Work to complete ▸
Report the lines of the data below that contain the string "detection".
________________________
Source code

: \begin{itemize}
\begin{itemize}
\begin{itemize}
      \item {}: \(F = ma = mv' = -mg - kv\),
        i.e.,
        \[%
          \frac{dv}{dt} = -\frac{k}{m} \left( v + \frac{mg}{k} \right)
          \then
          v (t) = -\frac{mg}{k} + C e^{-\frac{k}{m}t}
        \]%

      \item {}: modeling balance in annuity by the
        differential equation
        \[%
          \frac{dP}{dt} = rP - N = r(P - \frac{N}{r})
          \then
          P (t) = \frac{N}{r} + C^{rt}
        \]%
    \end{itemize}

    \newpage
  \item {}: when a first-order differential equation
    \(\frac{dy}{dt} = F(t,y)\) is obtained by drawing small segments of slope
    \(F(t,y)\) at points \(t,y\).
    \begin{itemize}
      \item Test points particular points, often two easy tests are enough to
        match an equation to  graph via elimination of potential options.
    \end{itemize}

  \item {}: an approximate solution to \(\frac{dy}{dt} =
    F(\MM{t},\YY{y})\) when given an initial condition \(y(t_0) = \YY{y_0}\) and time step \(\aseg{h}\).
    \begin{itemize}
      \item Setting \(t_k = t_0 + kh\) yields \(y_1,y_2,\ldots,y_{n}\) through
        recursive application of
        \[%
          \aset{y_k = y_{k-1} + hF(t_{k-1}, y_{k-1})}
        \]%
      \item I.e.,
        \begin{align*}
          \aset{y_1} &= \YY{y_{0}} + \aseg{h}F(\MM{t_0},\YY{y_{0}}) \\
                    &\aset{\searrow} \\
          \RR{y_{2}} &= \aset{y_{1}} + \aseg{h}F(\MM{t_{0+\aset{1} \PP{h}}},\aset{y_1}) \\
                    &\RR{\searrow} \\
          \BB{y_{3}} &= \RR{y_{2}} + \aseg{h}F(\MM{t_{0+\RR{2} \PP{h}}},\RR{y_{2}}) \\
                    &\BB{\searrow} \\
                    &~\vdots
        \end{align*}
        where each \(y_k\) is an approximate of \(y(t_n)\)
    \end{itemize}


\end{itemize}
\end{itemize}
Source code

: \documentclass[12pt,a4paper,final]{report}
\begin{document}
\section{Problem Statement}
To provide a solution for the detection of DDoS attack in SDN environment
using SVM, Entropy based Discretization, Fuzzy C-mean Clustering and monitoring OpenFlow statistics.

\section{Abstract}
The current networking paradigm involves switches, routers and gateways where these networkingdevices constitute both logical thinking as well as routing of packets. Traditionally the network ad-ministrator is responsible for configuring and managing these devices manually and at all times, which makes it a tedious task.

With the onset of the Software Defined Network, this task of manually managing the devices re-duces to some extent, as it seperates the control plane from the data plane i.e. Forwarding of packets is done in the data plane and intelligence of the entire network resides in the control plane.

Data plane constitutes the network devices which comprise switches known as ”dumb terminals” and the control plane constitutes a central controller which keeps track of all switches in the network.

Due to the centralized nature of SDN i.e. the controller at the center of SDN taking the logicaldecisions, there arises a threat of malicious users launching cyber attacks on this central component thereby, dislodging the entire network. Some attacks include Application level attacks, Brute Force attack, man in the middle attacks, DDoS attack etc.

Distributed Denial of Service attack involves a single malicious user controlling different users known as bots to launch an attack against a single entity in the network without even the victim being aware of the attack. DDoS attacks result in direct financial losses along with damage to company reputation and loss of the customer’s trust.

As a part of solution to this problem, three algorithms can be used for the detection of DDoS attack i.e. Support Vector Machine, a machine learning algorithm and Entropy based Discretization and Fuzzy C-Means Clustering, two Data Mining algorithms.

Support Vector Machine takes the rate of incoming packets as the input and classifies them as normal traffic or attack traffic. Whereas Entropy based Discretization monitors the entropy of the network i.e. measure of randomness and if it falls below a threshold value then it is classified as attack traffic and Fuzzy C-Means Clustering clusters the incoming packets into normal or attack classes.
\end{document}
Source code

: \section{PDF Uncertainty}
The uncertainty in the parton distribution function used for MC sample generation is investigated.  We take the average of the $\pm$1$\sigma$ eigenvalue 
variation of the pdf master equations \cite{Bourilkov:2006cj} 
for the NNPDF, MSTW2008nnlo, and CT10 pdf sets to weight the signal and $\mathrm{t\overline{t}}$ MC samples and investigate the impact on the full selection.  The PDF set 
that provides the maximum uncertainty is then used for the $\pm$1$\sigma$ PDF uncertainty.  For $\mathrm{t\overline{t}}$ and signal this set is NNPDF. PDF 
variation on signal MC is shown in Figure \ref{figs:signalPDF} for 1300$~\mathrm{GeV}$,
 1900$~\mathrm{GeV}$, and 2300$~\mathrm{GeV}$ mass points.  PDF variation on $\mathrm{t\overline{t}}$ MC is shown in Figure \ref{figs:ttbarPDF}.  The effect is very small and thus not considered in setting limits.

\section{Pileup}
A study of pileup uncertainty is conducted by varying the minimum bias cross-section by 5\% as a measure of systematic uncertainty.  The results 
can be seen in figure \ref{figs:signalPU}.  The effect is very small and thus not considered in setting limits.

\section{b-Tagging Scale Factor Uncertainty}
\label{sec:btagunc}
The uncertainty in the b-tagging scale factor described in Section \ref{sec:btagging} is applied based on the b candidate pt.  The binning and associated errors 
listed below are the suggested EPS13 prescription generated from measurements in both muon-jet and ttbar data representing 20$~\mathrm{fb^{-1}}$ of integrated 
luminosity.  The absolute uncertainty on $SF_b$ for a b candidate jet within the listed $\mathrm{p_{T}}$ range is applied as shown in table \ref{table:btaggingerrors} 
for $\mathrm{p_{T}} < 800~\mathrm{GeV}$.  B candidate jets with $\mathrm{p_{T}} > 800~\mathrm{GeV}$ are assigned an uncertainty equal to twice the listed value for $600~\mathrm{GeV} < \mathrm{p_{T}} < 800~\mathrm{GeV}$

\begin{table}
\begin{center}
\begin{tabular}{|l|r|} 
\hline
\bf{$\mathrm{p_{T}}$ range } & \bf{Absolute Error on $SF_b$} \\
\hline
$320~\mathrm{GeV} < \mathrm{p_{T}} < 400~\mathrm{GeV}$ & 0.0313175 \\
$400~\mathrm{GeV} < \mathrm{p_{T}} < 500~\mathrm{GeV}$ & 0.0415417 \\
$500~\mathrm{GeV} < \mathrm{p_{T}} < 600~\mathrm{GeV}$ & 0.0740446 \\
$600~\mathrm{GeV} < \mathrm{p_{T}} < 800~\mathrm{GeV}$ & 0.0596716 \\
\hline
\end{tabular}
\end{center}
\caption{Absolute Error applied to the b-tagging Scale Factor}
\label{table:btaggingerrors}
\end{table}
________________________
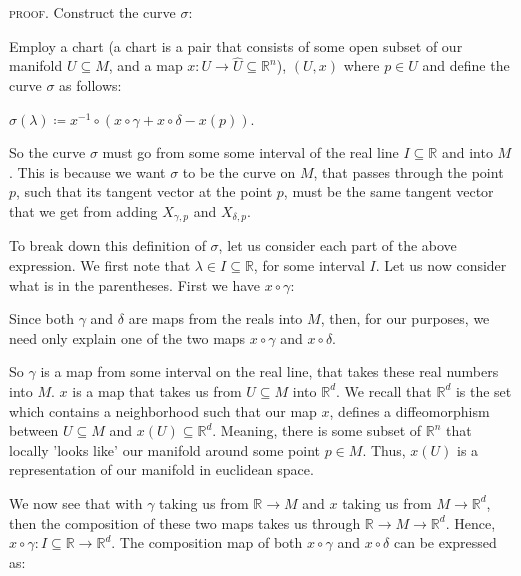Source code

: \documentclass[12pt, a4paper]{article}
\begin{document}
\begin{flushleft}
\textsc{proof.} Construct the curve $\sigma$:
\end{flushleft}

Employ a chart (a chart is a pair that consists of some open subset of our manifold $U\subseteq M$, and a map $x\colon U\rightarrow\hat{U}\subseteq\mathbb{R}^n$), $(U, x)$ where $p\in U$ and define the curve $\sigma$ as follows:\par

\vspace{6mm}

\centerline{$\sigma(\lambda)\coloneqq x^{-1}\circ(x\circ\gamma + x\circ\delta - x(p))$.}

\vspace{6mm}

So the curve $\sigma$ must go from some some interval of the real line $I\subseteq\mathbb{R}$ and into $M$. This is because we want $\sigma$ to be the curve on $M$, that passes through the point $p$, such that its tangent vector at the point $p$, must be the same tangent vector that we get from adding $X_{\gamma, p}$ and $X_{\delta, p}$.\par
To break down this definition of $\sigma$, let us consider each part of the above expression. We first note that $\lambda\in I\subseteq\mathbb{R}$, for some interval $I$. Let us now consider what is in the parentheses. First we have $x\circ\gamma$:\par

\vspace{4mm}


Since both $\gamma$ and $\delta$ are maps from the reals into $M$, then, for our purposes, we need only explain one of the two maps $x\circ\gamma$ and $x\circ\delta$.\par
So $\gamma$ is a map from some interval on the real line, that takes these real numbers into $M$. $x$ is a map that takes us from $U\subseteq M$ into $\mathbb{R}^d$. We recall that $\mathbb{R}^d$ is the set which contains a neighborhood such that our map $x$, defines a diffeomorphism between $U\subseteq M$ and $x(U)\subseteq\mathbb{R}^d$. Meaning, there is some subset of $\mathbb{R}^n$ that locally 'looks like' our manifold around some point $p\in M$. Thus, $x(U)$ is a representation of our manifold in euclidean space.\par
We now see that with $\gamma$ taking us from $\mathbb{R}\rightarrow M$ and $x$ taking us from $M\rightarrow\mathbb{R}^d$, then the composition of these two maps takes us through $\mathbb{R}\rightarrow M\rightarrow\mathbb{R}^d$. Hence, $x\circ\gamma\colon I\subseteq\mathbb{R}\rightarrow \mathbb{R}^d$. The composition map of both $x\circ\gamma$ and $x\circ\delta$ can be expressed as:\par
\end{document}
________________________
Finished exercise ▸
To provide a solution for the detection of DDoS attack in SDN environment
As a part of solution to this problem, three algorithms can be used for the detection of DDoS attack i.e. Support Vector Machine, a machine learning algorithm and Entropy based Discretization and Fuzzy C-Means Clustering, two Data Mining algorithms.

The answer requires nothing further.